**Goal of the exercise**
An exact reproduction of every record is required.

Entries taken from a collection:
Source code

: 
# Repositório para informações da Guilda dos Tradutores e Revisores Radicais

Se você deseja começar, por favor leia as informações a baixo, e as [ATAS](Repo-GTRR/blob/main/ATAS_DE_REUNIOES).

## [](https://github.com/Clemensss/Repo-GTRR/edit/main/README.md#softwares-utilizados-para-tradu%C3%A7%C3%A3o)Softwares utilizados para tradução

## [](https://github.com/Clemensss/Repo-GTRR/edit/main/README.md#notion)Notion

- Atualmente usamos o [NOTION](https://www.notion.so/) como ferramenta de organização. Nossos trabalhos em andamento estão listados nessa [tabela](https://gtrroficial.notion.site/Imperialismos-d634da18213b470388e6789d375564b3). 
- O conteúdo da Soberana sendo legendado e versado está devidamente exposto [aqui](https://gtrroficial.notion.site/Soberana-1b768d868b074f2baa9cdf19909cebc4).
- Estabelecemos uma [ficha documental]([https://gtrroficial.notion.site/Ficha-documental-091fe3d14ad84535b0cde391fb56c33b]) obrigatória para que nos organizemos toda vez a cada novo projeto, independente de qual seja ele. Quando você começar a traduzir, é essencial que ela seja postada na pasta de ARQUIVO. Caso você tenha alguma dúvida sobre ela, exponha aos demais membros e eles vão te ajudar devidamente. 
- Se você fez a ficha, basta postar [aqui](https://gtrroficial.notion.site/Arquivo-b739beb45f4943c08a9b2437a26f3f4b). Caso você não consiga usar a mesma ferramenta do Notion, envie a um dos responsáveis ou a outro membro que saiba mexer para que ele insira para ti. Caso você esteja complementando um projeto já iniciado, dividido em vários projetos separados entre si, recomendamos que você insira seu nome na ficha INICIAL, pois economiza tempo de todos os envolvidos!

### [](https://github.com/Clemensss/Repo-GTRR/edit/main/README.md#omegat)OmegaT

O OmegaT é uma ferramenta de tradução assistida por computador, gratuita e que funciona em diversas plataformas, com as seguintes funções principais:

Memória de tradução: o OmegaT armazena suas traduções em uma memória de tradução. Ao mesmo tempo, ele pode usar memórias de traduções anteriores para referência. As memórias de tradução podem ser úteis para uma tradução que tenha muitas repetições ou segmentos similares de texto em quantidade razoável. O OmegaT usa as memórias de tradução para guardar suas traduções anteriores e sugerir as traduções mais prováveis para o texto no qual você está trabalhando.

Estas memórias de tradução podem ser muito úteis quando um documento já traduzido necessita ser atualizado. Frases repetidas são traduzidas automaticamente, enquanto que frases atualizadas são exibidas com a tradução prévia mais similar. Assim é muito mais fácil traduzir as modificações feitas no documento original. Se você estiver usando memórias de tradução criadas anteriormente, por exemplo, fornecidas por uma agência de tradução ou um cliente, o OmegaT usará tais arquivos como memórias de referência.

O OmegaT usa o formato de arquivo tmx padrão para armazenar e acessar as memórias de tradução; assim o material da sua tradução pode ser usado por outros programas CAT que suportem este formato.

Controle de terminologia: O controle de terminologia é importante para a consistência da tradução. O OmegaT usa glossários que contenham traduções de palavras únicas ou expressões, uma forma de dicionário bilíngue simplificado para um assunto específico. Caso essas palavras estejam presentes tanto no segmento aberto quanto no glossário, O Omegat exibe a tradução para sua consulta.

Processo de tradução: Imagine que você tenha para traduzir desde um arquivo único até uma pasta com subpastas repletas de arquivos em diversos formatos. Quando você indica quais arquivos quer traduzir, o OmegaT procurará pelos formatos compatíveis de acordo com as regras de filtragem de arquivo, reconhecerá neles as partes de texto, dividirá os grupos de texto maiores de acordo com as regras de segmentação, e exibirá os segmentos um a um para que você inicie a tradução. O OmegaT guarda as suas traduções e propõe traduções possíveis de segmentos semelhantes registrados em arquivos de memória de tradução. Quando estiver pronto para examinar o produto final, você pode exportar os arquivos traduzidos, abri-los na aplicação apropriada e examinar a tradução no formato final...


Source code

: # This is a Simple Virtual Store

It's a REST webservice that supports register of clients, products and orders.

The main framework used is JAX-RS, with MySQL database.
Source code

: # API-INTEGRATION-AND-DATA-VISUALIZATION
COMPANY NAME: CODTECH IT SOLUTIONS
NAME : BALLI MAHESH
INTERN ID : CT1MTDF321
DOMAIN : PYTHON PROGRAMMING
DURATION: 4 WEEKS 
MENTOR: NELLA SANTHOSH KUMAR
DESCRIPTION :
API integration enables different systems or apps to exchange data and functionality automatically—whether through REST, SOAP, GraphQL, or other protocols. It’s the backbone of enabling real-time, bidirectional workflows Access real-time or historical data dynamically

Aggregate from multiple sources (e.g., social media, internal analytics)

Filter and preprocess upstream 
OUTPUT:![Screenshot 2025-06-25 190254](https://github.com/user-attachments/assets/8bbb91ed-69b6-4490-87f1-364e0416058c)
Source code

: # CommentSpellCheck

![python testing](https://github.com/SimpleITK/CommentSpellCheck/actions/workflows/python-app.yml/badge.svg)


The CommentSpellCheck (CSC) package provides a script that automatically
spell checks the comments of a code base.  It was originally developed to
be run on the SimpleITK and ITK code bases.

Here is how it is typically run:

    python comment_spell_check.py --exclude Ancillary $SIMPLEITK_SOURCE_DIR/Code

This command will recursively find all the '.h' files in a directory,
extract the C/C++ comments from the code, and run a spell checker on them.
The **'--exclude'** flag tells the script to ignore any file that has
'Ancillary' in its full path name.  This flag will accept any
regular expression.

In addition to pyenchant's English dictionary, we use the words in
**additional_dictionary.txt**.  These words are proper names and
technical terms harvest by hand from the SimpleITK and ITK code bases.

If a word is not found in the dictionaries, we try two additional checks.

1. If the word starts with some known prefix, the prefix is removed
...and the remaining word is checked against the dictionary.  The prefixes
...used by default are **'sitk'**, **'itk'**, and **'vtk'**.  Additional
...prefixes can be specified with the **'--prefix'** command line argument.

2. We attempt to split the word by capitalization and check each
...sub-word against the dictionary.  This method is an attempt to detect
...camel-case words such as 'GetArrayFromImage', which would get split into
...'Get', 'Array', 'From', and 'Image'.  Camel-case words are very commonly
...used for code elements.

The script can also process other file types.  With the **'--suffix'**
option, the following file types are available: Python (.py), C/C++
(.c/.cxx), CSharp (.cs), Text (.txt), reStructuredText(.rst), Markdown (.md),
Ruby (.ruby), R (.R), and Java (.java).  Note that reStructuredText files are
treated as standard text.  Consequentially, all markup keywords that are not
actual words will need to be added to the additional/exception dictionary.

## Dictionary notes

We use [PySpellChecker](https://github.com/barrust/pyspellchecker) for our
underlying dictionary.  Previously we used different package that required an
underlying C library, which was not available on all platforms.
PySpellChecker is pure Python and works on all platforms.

**Answer box**
Source code

: 
# Repositório para informações da Guilda dos Tradutores e Revisores Radicais

Se você deseja começar, por favor leia as informações a baixo, e as [ATAS](Repo-GTRR/blob/main/ATAS_DE_REUNIOES).

## [](https://github.com/Clemensss/Repo-GTRR/edit/main/README.md#softwares-utilizados-para-tradu%C3%A7%C3%A3o)Softwares utilizados para tradução

## [](https://github.com/Clemensss/Repo-GTRR/edit/main/README.md#notion)Notion

- Atualmente usamos o [NOTION](https://www.notion.so/) como ferramenta de organização. Nossos trabalhos em andamento estão listados nessa [tabela](https://gtrroficial.notion.site/Imperialismos-d634da18213b470388e6789d375564b3). 
- O conteúdo da Soberana sendo legendado e versado está devidamente exposto [aqui](https://gtrroficial.notion.site/Soberana-1b768d868b074f2baa9cdf19909cebc4).
- Estabelecemos uma [ficha documental]([https://gtrroficial.notion.site/Ficha-documental-091fe3d14ad84535b0cde391fb56c33b]) obrigatória para que nos organizemos toda vez a cada novo projeto, independente de qual seja ele. Quando você começar a traduzir, é essencial que ela seja postada na pasta de ARQUIVO. Caso você tenha alguma dúvida sobre ela, exponha aos demais membros e eles vão te ajudar devidamente. 
- Se você fez a ficha, basta postar [aqui](https://gtrroficial.notion.site/Arquivo-b739beb45f4943c08a9b2437a26f3f4b). Caso você não consiga usar a mesma ferramenta do Notion, envie a um dos responsáveis ou a outro membro que saiba mexer para que ele insira para ti. Caso você esteja complementando um projeto já iniciado, dividido em vários projetos separados entre si, recomendamos que você insira seu nome na ficha INICIAL, pois economiza tempo de todos os envolvidos!

### [](https://github.com/Clemensss/Repo-GTRR/edit/main/README.md#omegat)OmegaT

O OmegaT é uma ferramenta de tradução assistida por computador, gratuita e que funciona em diversas plataformas, com as seguintes funções principais:

Memória de tradução: o OmegaT armazena suas traduções em uma memória de tradução. Ao mesmo tempo, ele pode usar memórias de traduções anteriores para referência. As memórias de tradução podem ser úteis para uma tradução que tenha muitas repetições ou segmentos similares de texto em quantidade razoável. O OmegaT usa as memórias de tradução para guardar suas traduções anteriores e sugerir as traduções mais prováveis para o texto no qual você está trabalhando.

Estas memórias de tradução podem ser muito úteis quando um documento já traduzido necessita ser atualizado. Frases repetidas são traduzidas automaticamente, enquanto que frases atualizadas são exibidas com a tradução prévia mais similar. Assim é muito mais fácil traduzir as modificações feitas no documento original. Se você estiver usando memórias de tradução criadas anteriormente, por exemplo, fornecidas por uma agência de tradução ou um cliente, o OmegaT usará tais arquivos como memórias de referência.

O OmegaT usa o formato de arquivo tmx padrão para armazenar e acessar as memórias de tradução; assim o material da sua tradução pode ser usado por outros programas CAT que suportem este formato.

Controle de terminologia: O controle de terminologia é importante para a consistência da tradução. O OmegaT usa glossários que contenham traduções de palavras únicas ou expressões, uma forma de dicionário bilíngue simplificado para um assunto específico. Caso essas palavras estejam presentes tanto no segmento aberto quanto no glossário, O Omegat exibe a tradução para sua consulta.

Processo de tradução: Imagine que você tenha para traduzir desde um arquivo único até uma pasta com subpastas repletas de arquivos em diversos formatos. Quando você indica quais arquivos quer traduzir, o OmegaT procurará pelos formatos compatíveis de acordo com as regras de filtragem de arquivo, reconhecerá neles as partes de texto, dividirá os grupos de texto maiores de acordo com as regras de segmentação, e exibirá os segmentos um a um para que você inicie a tradução. O OmegaT guarda as suas traduções e propõe traduções possíveis de segmentos semelhantes registrados em arquivos de memória de tradução. Quando estiver pronto para examinar o produto final, você pode exportar os arquivos traduzidos, abri-los na aplicação apropriada e examinar a tradução no formato final...


Source code

: # This is a Simple Virtual Store

It's a REST webservice that supports register of clients, products and orders.

The main framework used is JAX-RS, with MySQL database.
Source code

: # API-INTEGRATION-AND-DATA-VISUALIZATION
COMPANY NAME: CODTECH IT SOLUTIONS
NAME : BALLI MAHESH
INTERN ID : CT1MTDF321
DOMAIN : PYTHON PROGRAMMING
DURATION: 4 WEEKS 
MENTOR: NELLA SANTHOSH KUMAR
DESCRIPTION :
API integration enables different systems or apps to exchange data and functionality automatically—whether through REST, SOAP, GraphQL, or other protocols. It’s the backbone of enabling real-time, bidirectional workflows Access real-time or historical data dynamically

Aggregate from multiple sources (e.g., social media, internal analytics)

Filter and preprocess upstream 
OUTPUT:![Screenshot 2025-06-25 190254](https://github.com/user-attachments/assets/8bbb91ed-69b6-4490-87f1-364e0416058c)
Source code

: # CommentSpellCheck

![python testing](https://github.com/SimpleITK/CommentSpellCheck/actions/workflows/python-app.yml/badge.svg)


The CommentSpellCheck (CSC) package provides a script that automatically
spell checks the comments of a code base.  It was originally developed to
be run on the SimpleITK and ITK code bases.

Here is how it is typically run:

    python comment_spell_check.py --exclude Ancillary $SIMPLEITK_SOURCE_DIR/Code

This command will recursively find all the '.h' files in a directory,
extract the C/C++ comments from the code, and run a spell checker on them.
The **'--exclude'** flag tells the script to ignore any file that has
'Ancillary' in its full path name.  This flag will accept any
regular expression.

In addition to pyenchant's English dictionary, we use the words in
**additional_dictionary.txt**.  These words are proper names and
technical terms harvest by hand from the SimpleITK and ITK code bases.

If a word is not found in the dictionaries, we try two additional checks.

1. If the word starts with some known prefix, the prefix is removed
...and the remaining word is checked against the dictionary.  The prefixes
...used by default are **'sitk'**, **'itk'**, and **'vtk'**.  Additional
...prefixes can be specified with the **'--prefix'** command line argument.

2. We attempt to split the word by capitalization and check each
...sub-word against the dictionary.  This method is an attempt to detect
...camel-case words such as 'GetArrayFromImage', which would get split into
...'Get', 'Array', 'From', and 'Image'.  Camel-case words are very commonly
...used for code elements.

The script can also process other file types.  With the **'--suffix'**
option, the following file types are available: Python (.py), C/C++
(.c/.cxx), CSharp (.cs), Text (.txt), reStructuredText(.rst), Markdown (.md),
Ruby (.ruby), R (.R), and Java (.java).  Note that reStructuredText files are
treated as standard text.  Consequentially, all markup keywords that are not
actual words will need to be added to the additional/exception dictionary.

## Dictionary notes

We use [PySpellChecker](https://github.com/barrust/pyspellchecker) for our
underlying dictionary.  Previously we used different package that required an
underlying C library, which was not available on all platforms.
PySpellChecker is pure Python and works on all platforms.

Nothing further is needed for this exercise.